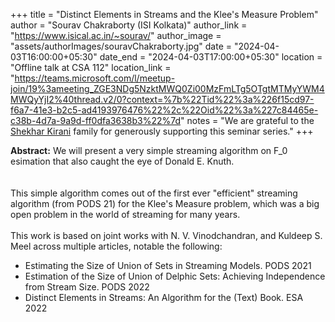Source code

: +++
title = "Distinct Elements in Streams and the Klee's Measure Problem"
author = "Sourav Chakraborty (ISI Kolkata)"
author_link = "https://www.isical.ac.in/~sourav/"
author_image = "assets/authorImages/souravChakraborty.jpg"
date = "2024-04-03T16:00:00+05:30"
date_end = "2024-04-03T17:00:00+05:30"
location = "Offline talk at CSA 112"
location_link = "https://teams.microsoft.com/l/meetup-join/19%3ameeting_ZGE3NDg5NzktMWQ0Zi00MzFmLTg5OTgtMTMyYWM4MWQyYjI2%40thread.v2/0?context=%7b%22Tid%22%3a%226f15cd97-f6a7-41e3-b2c5-ad4193976476%22%2c%22Oid%22%3a%227c84465e-c38b-4d7a-9a9d-ff0dfa3638b3%22%7d"
notes = "We are grateful to the <a href = "https://www.accel.com/people/shekhar-kirani" target= "_blank">Shekhar Kirani</a> family for generously supporting this seminar series."
+++

<b>Abstract:</b>
We will present a very simple streaming algorithm on F_0 esimation that also caught the eye of Donald E. Knuth.  
<br><br>
This simple algorithm comes out of the first ever "efficient" streaming algorithm (from PODS 21) for the Klee's Measure problem, which was a big open problem in the world of streaming for many years.
<br><br>
This work is based on joint works with N. V. Vinodchandran, and Kuldeep S. Meel across multiple articles, 
notable the following:
<br>
<ul>
    <li>Estimating the Size of Union of Sets in Streaming Models. PODS 2021</li>
    <li>Estimation of the Size of Union of Delphic Sets: Achieving Independence from Stream Size. PODS 2022</li>
    <li>Distinct Elements in Streams: An Algorithm for the (Text) Book. ESA 2022</li>
</ul>
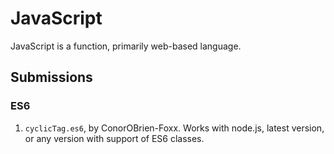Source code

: # JavaScript
JavaScript is a function, primarily web-based language.

## Submissions

### ES6

 1. `cyclicTag.es6`, by ConorOBrien-Foxx. Works with node.js, latest version, or any version with support of ES6 classes.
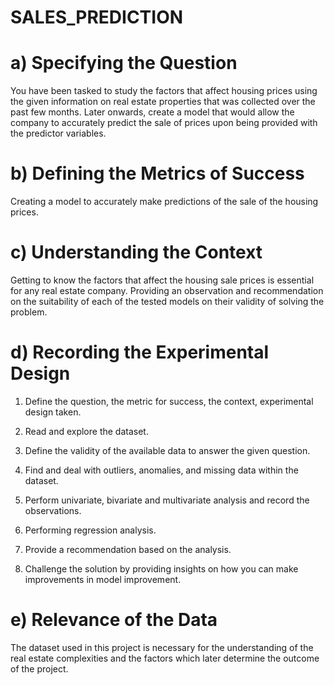 # SALES_PREDICTION
# a) Specifying the Question
You have been tasked to study the factors that affect housing prices using the given information on real estate properties that was collected over the past few months. Later onwards, create a model that would allow the company to accurately predict the sale of prices upon being provided with the predictor variables.


# b) Defining the Metrics of Success
Creating a model to accurately make predictions of the sale of the housing prices.


# c) Understanding the Context
Getting to know the factors that affect the housing sale prices is essential for any real estate company. Providing an observation and recommendation on the suitability of each of the tested models on their validity of solving the problem.


# d) Recording the Experimental Design
1. Define the question, the metric for success, the context, experimental design taken.

2. Read and explore the dataset.

3. Define the validity of the available data to answer the given question.

4. Find and deal with outliers, anomalies, and missing data within the dataset.

5. Perform univariate, bivariate and multivariate analysis and record the observations.

6. Performing regression analysis.

7. Provide a recommendation based on the analysis.

8. Challenge the solution by providing insights on how you can make improvements in model improvement.


# e) Relevance of the Data
The dataset used in this project is necessary for the understanding of the real estate complexities and the factors which later determine the outcome of the project.
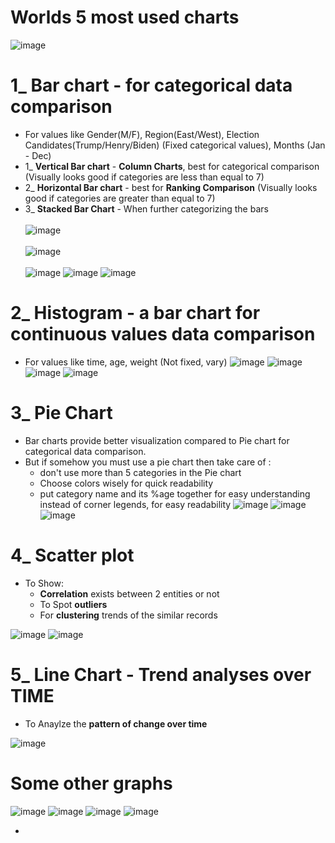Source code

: # Worlds 5 most used charts

![image](https://github.com/user-attachments/assets/ddf1b55b-89df-4b76-a76b-fa0a749466b3)

# 1_ Bar chart - for categorical data comparison

- For values like Gender(M/F), Region(East/West), Election Candidates(Trump/Henry/Biden) (Fixed categorical values), Months (Jan - Dec)
- 1_ **Vertical Bar chart**   - **Column Charts**, best for categorical comparison (Visually looks good if categories are less than equal to 7)
- 2_ **Horizontal Bar chart** - best for **Ranking Comparison** (Visually looks good if categories are greater than equal to 7)
- 3_ **Stacked Bar Chart**    - When further categorizing the bars 
  <br/><br/>
  ![image](https://github.com/user-attachments/assets/2de4ffe0-da32-42c9-8b22-e846ad09662b)
  <br/><br/>
  ![image](https://github.com/user-attachments/assets/a7edab8c-a9b9-4447-b4eb-1885022e895d)
  <br/><br/>
![image](https://github.com/user-attachments/assets/26eef106-4201-4eff-8c81-e312dc641430)
![image](https://github.com/user-attachments/assets/ddfed8aa-46a5-4f3a-b21f-f4c3462af531)
![image](https://github.com/user-attachments/assets/6358f7a7-c76d-45a2-ad90-89dc6b14236b)

# 2_ Histogram - a bar chart for continuous values data comparison

- For values like time, age, weight (Not fixed, vary)
  ![image](https://github.com/user-attachments/assets/b6de8a58-17c9-4900-81e3-92c1d586fb16)
  ![image](https://github.com/user-attachments/assets/4c9303c3-e0c4-44df-8fe7-0a4e8769b84d)
  ![image](https://github.com/user-attachments/assets/4449d359-3156-4834-8741-cb1236e42721)
  ![image](https://github.com/user-attachments/assets/1530f4af-00aa-4109-bdc7-3e6da584630c)

# 3_ Pie Chart

- Bar charts provide better visualization compared to Pie chart for categorical data comparison.
- But if somehow you must use a pie chart then take care of :
   - don't use more than 5 categories in the Pie chart
   - Choose colors wisely for quick readability
   - put category name and its %age together for easy understanding instead of corner legends, for easy readability
     ![image](https://github.com/user-attachments/assets/31bca9e8-e9aa-4cab-b497-0a056e14858a)
     ![image](https://github.com/user-attachments/assets/0112fd38-5df7-480d-9d5d-3718d3db78c9)
     ![image](https://github.com/user-attachments/assets/896abc22-28b3-43d6-bde9-faae6a4a7903)


# 4_ Scatter plot

- To Show:
  - **Correlation** exists between 2 entities or not
  - To Spot **outliers**
  - For **clustering** trends of the similar records

![image](https://github.com/user-attachments/assets/cb4b7718-f1f4-41a8-aab5-71b8eb9a003d)
![image](https://github.com/user-attachments/assets/0b0c552a-0c81-4ddf-a74b-9310f7a9aa47)


# 5_ Line Chart - Trend analyses over TIME

- To Anaylze the **pattern of change over time**

![image](https://github.com/user-attachments/assets/df2278f4-4aa3-45ac-a473-08bc322b3b83)

# Some other graphs

![image](https://github.com/user-attachments/assets/247887a8-5d14-4978-9b7f-37775109260d)
![image](https://github.com/user-attachments/assets/a83349fa-54fd-4f3d-ab8f-6a7202d2c38e)
![image](https://github.com/user-attachments/assets/6bdffae3-6313-4d0d-9357-fc448024acc1)
![image](https://github.com/user-attachments/assets/061e7f1e-1b9f-4687-9dfd-d861ed32d4ba)







  





- 





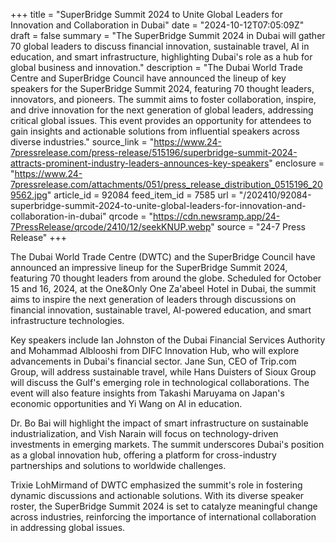 +++
title = "SuperBridge Summit 2024 to Unite Global Leaders for Innovation and Collaboration in Dubai"
date = "2024-10-12T07:05:09Z"
draft = false
summary = "The SuperBridge Summit 2024 in Dubai will gather 70 global leaders to discuss financial innovation, sustainable travel, AI in education, and smart infrastructure, highlighting Dubai's role as a hub for global business and innovation."
description = "The Dubai World Trade Centre and SuperBridge Council have announced the lineup of key speakers for the SuperBridge Summit 2024, featuring 70 thought leaders, innovators, and pioneers. The summit aims to foster collaboration, inspire, and drive innovation for the next generation of global leaders, addressing critical global issues. This event provides an opportunity for attendees to gain insights and actionable solutions from influential speakers across diverse industries."
source_link = "https://www.24-7pressrelease.com/press-release/515196/superbridge-summit-2024-attracts-prominent-industry-leaders-announces-key-speakers"
enclosure = "https://www.24-7pressrelease.com/attachments/051/press_release_distribution_0515196_209562.jpg"
article_id = 92084
feed_item_id = 7585
url = "/202410/92084-superbridge-summit-2024-to-unite-global-leaders-for-innovation-and-collaboration-in-dubai"
qrcode = "https://cdn.newsramp.app/24-7PressRelease/qrcode/2410/12/seekKNUP.webp"
source = "24-7 Press Release"
+++

<p>The Dubai World Trade Centre (DWTC) and the SuperBridge Council have announced an impressive lineup for the SuperBridge Summit 2024, featuring 70 thought leaders from around the globe. Scheduled for October 15 and 16, 2024, at the One&Only One Za'abeel Hotel in Dubai, the summit aims to inspire the next generation of leaders through discussions on financial innovation, sustainable travel, AI-powered education, and smart infrastructure technologies.</p><p>Key speakers include Ian Johnston of the Dubai Financial Services Authority and Mohammad Alblooshi from DIFC Innovation Hub, who will explore advancements in Dubai's financial sector. Jane Sun, CEO of Trip.com Group, will address sustainable travel, while Hans Duisters of Sioux Group will discuss the Gulf's emerging role in technological collaborations. The event will also feature insights from Takashi Maruyama on Japan's economic opportunities and Yi Wang on AI in education.</p><p>Dr. Bo Bai will highlight the impact of smart infrastructure on sustainable industrialization, and Vish Narain will focus on technology-driven investments in emerging markets. The summit underscores Dubai's position as a global innovation hub, offering a platform for cross-industry partnerships and solutions to worldwide challenges.</p><p>Trixie LohMirmand of DWTC emphasized the summit's role in fostering dynamic discussions and actionable solutions. With its diverse speaker roster, the SuperBridge Summit 2024 is set to catalyze meaningful change across industries, reinforcing the importance of international collaboration in addressing global issues.</p>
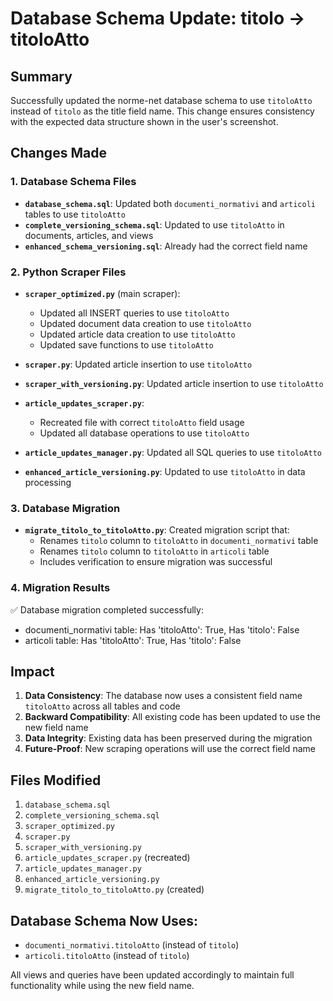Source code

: # Database Schema Update: titolo → titoloAtto

## Summary

Successfully updated the norme-net database schema to use `titoloAtto` instead of `titolo` as the title field name. This change ensures consistency with the expected data structure shown in the user's screenshot.

## Changes Made

### 1. Database Schema Files

- **`database_schema.sql`**: Updated both `documenti_normativi` and `articoli` tables to use `titoloAtto`
- **`complete_versioning_schema.sql`**: Updated to use `titoloAtto` in documents, articles, and views
- **`enhanced_schema_versioning.sql`**: Already had the correct field name

### 2. Python Scraper Files

- **`scraper_optimized.py`** (main scraper):

  - Updated all INSERT queries to use `titoloAtto`
  - Updated document data creation to use `titoloAtto`
  - Updated article data creation to use `titoloAtto`
  - Updated save functions to use `titoloAtto`

- **`scraper.py`**: Updated article insertion to use `titoloAtto`

- **`scraper_with_versioning.py`**: Updated article insertion to use `titoloAtto`

- **`article_updates_scraper.py`**:

  - Recreated file with correct `titoloAtto` field usage
  - Updated all database operations to use `titoloAtto`

- **`article_updates_manager.py`**: Updated all SQL queries to use `titoloAtto`

- **`enhanced_article_versioning.py`**: Updated to use `titoloAtto` in data processing

### 3. Database Migration

- **`migrate_titolo_to_titoloAtto.py`**: Created migration script that:
  - Renames `titolo` column to `titoloAtto` in `documenti_normativi` table
  - Renames `titolo` column to `titoloAtto` in `articoli` table
  - Includes verification to ensure migration was successful

### 4. Migration Results

✅ Database migration completed successfully:

- documenti_normativi table: Has 'titoloAtto': True, Has 'titolo': False
- articoli table: Has 'titoloAtto': True, Has 'titolo': False

## Impact

1. **Data Consistency**: The database now uses a consistent field name `titoloAtto` across all tables and code
2. **Backward Compatibility**: All existing code has been updated to use the new field name
3. **Data Integrity**: Existing data has been preserved during the migration
4. **Future-Proof**: New scraping operations will use the correct field name

## Files Modified

1. `database_schema.sql`
2. `complete_versioning_schema.sql`
3. `scraper_optimized.py`
4. `scraper.py`
5. `scraper_with_versioning.py`
6. `article_updates_scraper.py` (recreated)
7. `article_updates_manager.py`
8. `enhanced_article_versioning.py`
9. `migrate_titolo_to_titoloAtto.py` (created)

## Database Schema Now Uses:

- `documenti_normativi.titoloAtto` (instead of `titolo`)
- `articoli.titoloAtto` (instead of `titolo`)

All views and queries have been updated accordingly to maintain full functionality while using the new field name.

What you have to do
Exactly as they appear, print the lines of the listing above from its first line through the line that contains "talk at CSA", minus the pictures.

Answer for the task
Source code

: +++
title = "Distinct Elements in Streams and the Klee's Measure Problem"
author = "Sourav Chakraborty (ISI Kolkata)"
author_link = "https://www.isical.ac.in/~sourav/"
author_image = "assets/authorImages/souravChakraborty.jpg"
date = "2024-04-03T16:00:00+05:30"
date_end = "2024-04-03T17:00:00+05:30"
location = "Offline talk at CSA 112"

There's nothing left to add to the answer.